Corporate structure and share capital • Authorised share capital is fixed at US$5.00 million, divided into 5.00 billion ordinary shares of US$0.001 each. • The board may issue new shares, warrants or other securities on terms it determines, subject to shareholder resolutions where required. • Share buy-backs and redemptions are permitted, with purchased shares eligible to be held in treasury.

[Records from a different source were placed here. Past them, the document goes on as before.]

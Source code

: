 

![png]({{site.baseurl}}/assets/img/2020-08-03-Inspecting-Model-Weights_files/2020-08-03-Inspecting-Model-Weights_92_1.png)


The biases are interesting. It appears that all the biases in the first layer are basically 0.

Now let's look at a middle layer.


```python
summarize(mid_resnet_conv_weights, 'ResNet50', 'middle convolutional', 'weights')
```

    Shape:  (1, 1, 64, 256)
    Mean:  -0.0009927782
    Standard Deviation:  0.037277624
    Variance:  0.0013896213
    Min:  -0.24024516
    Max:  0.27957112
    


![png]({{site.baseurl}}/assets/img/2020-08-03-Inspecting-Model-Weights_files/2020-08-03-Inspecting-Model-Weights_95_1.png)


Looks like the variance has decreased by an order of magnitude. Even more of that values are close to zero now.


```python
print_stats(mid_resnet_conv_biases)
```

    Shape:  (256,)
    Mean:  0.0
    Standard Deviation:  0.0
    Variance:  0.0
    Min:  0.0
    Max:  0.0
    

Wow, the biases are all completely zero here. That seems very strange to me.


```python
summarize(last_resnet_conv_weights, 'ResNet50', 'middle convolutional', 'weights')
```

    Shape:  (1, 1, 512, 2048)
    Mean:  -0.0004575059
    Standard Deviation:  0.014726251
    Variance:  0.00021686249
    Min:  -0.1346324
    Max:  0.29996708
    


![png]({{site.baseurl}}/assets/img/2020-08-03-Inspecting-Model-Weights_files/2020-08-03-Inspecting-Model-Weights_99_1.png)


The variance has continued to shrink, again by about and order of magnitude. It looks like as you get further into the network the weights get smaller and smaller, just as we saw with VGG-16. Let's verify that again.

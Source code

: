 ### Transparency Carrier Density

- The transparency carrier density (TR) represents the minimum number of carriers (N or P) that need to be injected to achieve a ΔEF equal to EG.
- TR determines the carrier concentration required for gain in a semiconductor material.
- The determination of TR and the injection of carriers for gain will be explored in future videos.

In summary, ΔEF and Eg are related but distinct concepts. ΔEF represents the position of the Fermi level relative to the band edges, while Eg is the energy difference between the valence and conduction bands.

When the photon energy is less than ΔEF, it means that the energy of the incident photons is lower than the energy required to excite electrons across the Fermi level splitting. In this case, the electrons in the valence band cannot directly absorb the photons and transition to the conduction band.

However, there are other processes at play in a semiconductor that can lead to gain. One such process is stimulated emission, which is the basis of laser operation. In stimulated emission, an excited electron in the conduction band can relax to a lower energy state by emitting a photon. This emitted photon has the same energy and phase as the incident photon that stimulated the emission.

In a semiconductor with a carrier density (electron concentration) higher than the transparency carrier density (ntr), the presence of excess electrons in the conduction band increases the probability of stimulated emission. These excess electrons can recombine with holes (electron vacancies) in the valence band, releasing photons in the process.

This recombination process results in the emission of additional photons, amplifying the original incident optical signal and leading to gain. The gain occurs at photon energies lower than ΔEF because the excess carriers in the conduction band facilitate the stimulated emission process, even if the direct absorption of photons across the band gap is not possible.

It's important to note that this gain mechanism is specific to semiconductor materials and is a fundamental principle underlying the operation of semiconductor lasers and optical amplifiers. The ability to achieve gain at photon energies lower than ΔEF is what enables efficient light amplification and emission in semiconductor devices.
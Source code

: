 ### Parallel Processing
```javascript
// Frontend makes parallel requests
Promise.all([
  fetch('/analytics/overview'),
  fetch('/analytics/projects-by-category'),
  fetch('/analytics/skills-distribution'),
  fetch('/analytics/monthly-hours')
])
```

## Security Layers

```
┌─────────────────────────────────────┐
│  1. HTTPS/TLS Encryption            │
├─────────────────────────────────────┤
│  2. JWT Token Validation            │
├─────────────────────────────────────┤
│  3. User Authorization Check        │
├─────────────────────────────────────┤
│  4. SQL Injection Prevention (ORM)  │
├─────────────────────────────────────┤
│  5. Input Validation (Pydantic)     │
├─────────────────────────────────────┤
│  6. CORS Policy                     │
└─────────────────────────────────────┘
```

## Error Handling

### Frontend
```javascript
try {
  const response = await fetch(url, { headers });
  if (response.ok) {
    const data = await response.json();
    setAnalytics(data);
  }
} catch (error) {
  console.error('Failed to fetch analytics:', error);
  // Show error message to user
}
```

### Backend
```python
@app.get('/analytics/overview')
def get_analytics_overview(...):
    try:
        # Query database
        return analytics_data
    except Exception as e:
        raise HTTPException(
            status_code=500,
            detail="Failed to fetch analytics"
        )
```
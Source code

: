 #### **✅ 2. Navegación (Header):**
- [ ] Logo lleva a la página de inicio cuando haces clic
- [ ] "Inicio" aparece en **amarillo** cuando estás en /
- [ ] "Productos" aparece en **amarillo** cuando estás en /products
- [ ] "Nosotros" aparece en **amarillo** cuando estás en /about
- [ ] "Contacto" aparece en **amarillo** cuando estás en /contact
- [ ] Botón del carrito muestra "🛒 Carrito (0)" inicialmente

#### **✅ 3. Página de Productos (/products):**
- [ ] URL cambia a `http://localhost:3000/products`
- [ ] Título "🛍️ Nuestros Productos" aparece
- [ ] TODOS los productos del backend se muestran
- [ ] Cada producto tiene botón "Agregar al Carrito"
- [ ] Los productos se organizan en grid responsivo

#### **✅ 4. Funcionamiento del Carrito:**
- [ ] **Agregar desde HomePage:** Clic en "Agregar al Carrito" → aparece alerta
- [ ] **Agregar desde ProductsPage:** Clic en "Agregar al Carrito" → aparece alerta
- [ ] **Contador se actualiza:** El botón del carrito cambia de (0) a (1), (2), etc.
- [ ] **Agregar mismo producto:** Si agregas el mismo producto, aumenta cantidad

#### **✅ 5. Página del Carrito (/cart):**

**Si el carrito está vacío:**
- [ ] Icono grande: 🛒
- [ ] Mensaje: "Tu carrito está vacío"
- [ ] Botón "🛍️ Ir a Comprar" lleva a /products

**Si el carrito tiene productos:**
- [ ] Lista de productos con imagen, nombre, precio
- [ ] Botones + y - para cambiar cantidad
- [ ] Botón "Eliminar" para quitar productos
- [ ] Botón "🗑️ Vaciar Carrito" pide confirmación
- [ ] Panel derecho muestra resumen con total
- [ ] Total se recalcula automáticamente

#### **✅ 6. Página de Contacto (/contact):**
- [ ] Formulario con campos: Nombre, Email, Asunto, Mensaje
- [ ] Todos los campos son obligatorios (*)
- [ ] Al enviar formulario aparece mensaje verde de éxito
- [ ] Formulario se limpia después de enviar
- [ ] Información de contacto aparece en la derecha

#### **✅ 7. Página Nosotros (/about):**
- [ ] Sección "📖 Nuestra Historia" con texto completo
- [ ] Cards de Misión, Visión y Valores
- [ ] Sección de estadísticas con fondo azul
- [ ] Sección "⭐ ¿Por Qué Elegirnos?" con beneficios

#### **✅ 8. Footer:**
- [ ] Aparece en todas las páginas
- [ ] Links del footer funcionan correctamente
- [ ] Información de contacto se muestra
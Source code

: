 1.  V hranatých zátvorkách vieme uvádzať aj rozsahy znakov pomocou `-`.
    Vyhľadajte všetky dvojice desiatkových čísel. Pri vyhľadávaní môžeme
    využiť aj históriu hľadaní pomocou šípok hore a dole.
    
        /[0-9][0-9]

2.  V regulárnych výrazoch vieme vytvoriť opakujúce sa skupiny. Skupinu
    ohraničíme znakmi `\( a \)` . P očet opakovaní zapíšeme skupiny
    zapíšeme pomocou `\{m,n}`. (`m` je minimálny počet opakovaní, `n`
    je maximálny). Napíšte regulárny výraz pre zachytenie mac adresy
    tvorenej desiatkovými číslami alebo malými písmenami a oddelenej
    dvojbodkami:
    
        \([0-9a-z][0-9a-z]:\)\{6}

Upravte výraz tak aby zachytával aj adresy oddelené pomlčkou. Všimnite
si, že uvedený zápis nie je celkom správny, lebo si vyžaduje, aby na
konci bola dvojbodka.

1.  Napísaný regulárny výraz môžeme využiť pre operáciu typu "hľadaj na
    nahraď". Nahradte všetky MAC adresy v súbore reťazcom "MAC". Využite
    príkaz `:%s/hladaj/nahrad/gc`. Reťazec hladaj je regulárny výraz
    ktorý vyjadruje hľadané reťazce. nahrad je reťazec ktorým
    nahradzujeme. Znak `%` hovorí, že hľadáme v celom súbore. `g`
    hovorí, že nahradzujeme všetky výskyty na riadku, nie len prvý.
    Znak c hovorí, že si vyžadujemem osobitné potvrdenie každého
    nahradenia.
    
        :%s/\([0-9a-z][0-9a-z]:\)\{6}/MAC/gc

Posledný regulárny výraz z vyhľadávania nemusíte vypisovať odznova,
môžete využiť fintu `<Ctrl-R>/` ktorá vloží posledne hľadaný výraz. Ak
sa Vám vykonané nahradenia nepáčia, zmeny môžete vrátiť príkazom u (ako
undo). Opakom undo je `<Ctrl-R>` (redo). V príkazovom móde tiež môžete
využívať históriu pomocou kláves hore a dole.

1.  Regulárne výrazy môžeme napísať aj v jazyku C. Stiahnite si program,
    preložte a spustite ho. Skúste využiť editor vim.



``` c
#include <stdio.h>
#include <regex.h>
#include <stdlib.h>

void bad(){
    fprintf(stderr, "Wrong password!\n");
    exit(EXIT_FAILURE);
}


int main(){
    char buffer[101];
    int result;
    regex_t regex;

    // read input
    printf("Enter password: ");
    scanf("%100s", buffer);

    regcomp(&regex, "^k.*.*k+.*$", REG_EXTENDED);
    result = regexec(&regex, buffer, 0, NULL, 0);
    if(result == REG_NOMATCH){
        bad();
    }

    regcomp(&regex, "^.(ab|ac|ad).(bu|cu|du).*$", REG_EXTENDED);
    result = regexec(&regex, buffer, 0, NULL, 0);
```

Treasury shares carry no voting or dividend rights unless re-issued. • Scrip dividend and capitalisation mechanisms are formalised, allowing shareholders to elect stock in lieu of cash and enabling reserve capitalisation for fully-paid share issues.

General meetings • Annual general meetings must be held within six months after each financial year-end (31 December). • Meetings may be conducted physically, as hybrid events or wholly by electronic means, with the chairman empowered to resolve technical issues during virtual sessions. • The quorum for shareholder meetings remains two shareholders present in person, electronically or by proxy. • Resolutions require a simple majority unless specified as special resolutions (¾ majority).

Board governance • The company must have at least two directors; one-third of the board retires by rotation at each annual general meeting, ensuring every director faces re-election at least every three years. • Directors can participate in meetings via telephone or other electronic facilities, and written resolutions signed by all directors are valid board decisions. • Indemnities are provided to directors, officers and auditors against liabilities incurred in executing their duties, except in cases of fraud or dishonesty.

Shareholder rights and protections • Fully paid shares are freely transferable; the board may refuse transfers of partly paid shares under specific circumstances. • Untraceable shareholders: shares may be sold after 12 years of non-contact and three unclaimed dividends, following prescribed notifications. • A subscription right reserve is established to ensure any warrant exercise price does not fall below par value.

Electronic and uncertificated securities • The Articles align with Hong Kong’s uncertificated securities regime, allowing share transfers and corporate actions through the UNSRT System or other SFC-approved platforms. • The company can distribute notices, documents and dividends electronically, subject to shareholder consent and regulatory requirements.

Other provisions • The financial year-end remains 31 December. • Dividends may be declared by shareholders up to the amount recommended by the board; interim and special dividends are at the board’s discretion. • The company may create pension funds and other employee benefit schemes. • Liquidation terms stipulate surplus assets are distributed to shareholders in proportion to paid-up capital, with power to distribute in specie.

These amendments replace the previous constitutional documents and provide the governance framework for Genscript Biotech’s operations and capital management going forward.